• AVAILABLE DATA:
= Beginning of Section =
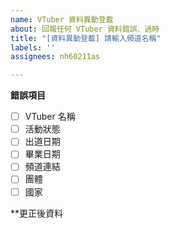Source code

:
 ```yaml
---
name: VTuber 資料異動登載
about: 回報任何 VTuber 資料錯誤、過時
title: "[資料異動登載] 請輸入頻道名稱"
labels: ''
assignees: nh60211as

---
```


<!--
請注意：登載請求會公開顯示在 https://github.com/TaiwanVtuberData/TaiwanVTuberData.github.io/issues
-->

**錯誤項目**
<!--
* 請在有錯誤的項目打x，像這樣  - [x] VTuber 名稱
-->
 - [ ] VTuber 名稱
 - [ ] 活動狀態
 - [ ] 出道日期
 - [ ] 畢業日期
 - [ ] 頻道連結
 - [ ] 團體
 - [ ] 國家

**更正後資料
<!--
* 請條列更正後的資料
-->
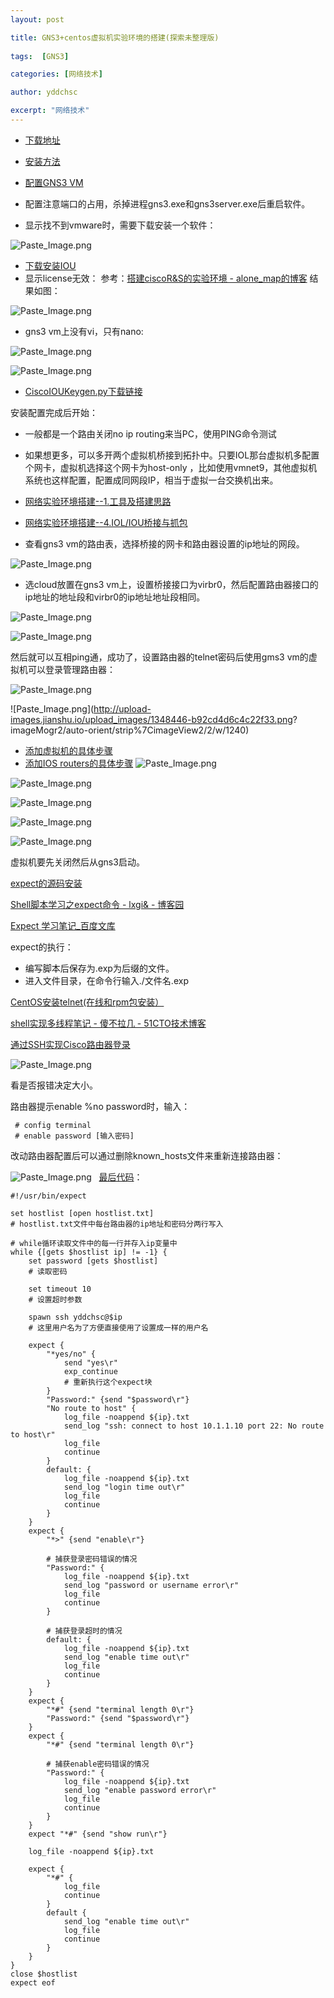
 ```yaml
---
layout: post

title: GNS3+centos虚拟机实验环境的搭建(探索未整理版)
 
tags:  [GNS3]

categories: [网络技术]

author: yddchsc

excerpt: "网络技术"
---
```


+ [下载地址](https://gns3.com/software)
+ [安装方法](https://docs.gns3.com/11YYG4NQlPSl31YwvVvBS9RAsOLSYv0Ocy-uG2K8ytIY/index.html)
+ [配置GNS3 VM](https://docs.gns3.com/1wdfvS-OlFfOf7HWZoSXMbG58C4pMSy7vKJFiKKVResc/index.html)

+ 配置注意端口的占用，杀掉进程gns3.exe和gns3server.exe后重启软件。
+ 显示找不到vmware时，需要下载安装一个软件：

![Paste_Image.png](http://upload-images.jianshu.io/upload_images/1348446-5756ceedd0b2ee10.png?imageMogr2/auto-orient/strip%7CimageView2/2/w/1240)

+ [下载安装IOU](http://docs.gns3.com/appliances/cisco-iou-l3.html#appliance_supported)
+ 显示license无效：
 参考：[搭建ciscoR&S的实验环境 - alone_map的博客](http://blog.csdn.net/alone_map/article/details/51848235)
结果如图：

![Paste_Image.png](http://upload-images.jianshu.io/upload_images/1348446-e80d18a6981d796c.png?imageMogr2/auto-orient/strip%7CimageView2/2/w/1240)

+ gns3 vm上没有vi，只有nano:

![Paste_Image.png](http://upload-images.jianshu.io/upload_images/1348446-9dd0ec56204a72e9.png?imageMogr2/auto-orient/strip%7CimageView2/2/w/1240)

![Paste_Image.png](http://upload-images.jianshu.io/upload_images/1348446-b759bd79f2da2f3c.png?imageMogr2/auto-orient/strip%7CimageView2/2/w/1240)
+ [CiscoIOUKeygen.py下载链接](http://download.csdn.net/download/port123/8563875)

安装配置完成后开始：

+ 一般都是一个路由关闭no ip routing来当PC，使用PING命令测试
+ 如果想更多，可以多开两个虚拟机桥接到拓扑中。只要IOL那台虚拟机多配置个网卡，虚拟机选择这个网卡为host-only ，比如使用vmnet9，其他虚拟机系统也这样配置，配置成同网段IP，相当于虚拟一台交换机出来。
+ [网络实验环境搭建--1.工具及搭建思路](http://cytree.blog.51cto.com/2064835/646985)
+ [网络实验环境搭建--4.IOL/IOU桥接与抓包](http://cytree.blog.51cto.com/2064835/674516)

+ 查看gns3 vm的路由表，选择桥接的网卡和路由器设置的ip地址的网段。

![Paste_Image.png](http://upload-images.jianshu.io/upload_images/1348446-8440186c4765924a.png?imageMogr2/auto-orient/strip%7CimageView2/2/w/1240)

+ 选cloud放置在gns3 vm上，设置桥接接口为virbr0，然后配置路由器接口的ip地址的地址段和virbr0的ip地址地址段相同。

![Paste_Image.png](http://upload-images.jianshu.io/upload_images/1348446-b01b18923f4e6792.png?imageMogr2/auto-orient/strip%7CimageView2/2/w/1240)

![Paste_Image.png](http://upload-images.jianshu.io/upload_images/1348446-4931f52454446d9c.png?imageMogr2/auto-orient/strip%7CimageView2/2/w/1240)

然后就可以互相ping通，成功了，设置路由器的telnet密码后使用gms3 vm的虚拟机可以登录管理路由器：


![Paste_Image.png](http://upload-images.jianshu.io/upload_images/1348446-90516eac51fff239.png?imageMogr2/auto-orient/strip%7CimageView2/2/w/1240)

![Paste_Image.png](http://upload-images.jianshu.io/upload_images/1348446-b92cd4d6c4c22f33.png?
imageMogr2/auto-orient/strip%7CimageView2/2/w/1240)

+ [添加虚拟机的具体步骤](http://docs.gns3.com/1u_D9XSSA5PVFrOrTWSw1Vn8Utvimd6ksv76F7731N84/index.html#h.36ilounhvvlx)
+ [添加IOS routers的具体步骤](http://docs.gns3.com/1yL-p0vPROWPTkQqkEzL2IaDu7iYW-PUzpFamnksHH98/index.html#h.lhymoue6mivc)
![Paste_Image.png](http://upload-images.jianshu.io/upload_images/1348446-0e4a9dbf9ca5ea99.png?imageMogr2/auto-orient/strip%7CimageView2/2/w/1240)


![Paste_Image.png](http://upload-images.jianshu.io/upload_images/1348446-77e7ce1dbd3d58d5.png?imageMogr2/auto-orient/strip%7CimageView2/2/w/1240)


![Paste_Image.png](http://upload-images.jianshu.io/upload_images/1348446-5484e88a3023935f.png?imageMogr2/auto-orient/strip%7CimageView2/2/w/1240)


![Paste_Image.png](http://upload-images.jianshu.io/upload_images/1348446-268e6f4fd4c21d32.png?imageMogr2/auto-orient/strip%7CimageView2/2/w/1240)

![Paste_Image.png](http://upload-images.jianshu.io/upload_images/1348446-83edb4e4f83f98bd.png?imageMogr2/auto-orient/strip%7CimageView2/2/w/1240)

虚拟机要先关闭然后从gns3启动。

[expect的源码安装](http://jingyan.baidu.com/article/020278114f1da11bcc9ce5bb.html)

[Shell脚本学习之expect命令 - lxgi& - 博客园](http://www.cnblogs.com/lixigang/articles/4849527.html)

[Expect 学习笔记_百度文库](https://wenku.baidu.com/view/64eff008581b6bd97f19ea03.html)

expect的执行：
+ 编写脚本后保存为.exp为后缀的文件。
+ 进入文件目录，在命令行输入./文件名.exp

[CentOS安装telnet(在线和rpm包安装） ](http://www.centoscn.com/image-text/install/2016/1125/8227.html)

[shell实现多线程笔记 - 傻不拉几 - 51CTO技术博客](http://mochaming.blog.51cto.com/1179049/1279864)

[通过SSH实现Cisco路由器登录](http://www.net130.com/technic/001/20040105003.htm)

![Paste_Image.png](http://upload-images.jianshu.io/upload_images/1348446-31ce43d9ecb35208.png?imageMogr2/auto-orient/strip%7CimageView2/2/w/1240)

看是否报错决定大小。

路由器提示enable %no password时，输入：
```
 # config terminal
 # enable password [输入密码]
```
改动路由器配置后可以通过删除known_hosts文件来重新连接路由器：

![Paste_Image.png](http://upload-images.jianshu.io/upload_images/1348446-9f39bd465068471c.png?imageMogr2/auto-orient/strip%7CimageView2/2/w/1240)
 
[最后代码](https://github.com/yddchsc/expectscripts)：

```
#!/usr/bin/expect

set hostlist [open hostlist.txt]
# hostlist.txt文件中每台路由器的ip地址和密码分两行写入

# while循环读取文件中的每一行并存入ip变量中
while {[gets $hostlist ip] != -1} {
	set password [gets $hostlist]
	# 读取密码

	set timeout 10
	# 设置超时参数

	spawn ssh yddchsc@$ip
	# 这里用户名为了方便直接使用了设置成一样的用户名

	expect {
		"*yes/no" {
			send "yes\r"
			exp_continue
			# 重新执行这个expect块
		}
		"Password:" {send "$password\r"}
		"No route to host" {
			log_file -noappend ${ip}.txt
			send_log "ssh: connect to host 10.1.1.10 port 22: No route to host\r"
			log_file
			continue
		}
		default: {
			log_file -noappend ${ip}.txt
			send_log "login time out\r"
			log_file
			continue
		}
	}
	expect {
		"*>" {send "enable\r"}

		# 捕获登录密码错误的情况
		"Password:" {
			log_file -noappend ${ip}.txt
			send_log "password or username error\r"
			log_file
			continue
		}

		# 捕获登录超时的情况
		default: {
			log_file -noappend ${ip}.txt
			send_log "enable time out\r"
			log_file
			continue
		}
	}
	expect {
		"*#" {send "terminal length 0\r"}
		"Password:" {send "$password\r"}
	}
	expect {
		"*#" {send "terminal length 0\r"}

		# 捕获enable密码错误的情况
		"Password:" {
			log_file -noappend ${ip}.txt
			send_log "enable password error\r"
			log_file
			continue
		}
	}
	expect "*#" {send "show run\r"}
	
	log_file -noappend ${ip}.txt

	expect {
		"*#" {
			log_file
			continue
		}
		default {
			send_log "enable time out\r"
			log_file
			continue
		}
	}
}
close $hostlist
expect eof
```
= End of Section =
• PROBLEM TO WORK ON: The expected output is every line from the material above where "cytree" can be found.

• RESPONSE TO THIS EXERCISE:
+ [网络实验环境搭建--1.工具及搭建思路](http://cytree.blog.51cto.com/2064835/646985)
+ [网络实验环境搭建--4.IOL/IOU桥接与抓包](http://cytree.blog.51cto.com/2064835/674516)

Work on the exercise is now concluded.